Action item
What do the lines say from the start of the entries through the one containing "6. **Phase 6"? Repeat them exactly.

Supplied data: Begin

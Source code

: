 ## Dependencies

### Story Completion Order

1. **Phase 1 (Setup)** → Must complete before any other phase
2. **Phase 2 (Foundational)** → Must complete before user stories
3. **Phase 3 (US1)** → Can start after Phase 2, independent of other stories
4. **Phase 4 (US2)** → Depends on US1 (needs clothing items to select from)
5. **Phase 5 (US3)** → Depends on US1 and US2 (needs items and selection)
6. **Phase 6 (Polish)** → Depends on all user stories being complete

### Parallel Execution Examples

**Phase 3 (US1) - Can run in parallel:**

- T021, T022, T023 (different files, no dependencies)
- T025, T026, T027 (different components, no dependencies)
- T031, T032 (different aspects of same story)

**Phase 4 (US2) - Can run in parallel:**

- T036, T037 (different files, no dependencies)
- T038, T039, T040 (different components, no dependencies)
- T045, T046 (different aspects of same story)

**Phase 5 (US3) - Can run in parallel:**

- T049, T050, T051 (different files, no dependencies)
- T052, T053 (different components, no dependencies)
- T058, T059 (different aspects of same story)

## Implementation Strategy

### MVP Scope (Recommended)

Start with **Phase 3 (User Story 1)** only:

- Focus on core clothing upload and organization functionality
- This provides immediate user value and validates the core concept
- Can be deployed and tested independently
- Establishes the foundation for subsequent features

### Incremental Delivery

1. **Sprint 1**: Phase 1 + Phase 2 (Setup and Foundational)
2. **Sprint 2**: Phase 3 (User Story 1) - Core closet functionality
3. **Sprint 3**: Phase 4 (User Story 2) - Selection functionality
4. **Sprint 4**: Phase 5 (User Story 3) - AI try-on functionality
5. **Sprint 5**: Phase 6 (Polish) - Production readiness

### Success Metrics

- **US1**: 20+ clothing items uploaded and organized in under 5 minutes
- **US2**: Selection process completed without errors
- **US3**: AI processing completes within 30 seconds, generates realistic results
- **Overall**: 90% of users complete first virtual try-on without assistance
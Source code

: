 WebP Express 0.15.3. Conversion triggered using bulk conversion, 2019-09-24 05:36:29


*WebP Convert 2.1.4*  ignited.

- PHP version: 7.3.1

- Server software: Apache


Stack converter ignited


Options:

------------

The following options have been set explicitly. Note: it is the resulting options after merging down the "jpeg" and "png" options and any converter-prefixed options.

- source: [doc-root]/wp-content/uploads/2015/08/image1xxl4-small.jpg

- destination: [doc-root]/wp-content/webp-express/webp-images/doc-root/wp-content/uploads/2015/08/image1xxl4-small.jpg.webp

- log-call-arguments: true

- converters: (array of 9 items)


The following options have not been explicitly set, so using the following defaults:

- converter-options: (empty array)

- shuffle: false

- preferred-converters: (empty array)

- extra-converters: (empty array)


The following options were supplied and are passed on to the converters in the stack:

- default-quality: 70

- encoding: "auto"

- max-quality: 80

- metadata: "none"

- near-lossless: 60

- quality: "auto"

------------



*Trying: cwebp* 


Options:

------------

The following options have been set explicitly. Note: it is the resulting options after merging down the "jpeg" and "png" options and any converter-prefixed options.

Supplied data: End

Response to this task
Source code

: ## Dependencies

### Story Completion Order

1. **Phase 1 (Setup)** → Must complete before any other phase
2. **Phase 2 (Foundational)** → Must complete before user stories
3. **Phase 3 (US1)** → Can start after Phase 2, independent of other stories
4. **Phase 4 (US2)** → Depends on US1 (needs clothing items to select from)
5. **Phase 5 (US3)** → Depends on US1 and US2 (needs items and selection)
6. **Phase 6 (Polish)** → Depends on all user stories being complete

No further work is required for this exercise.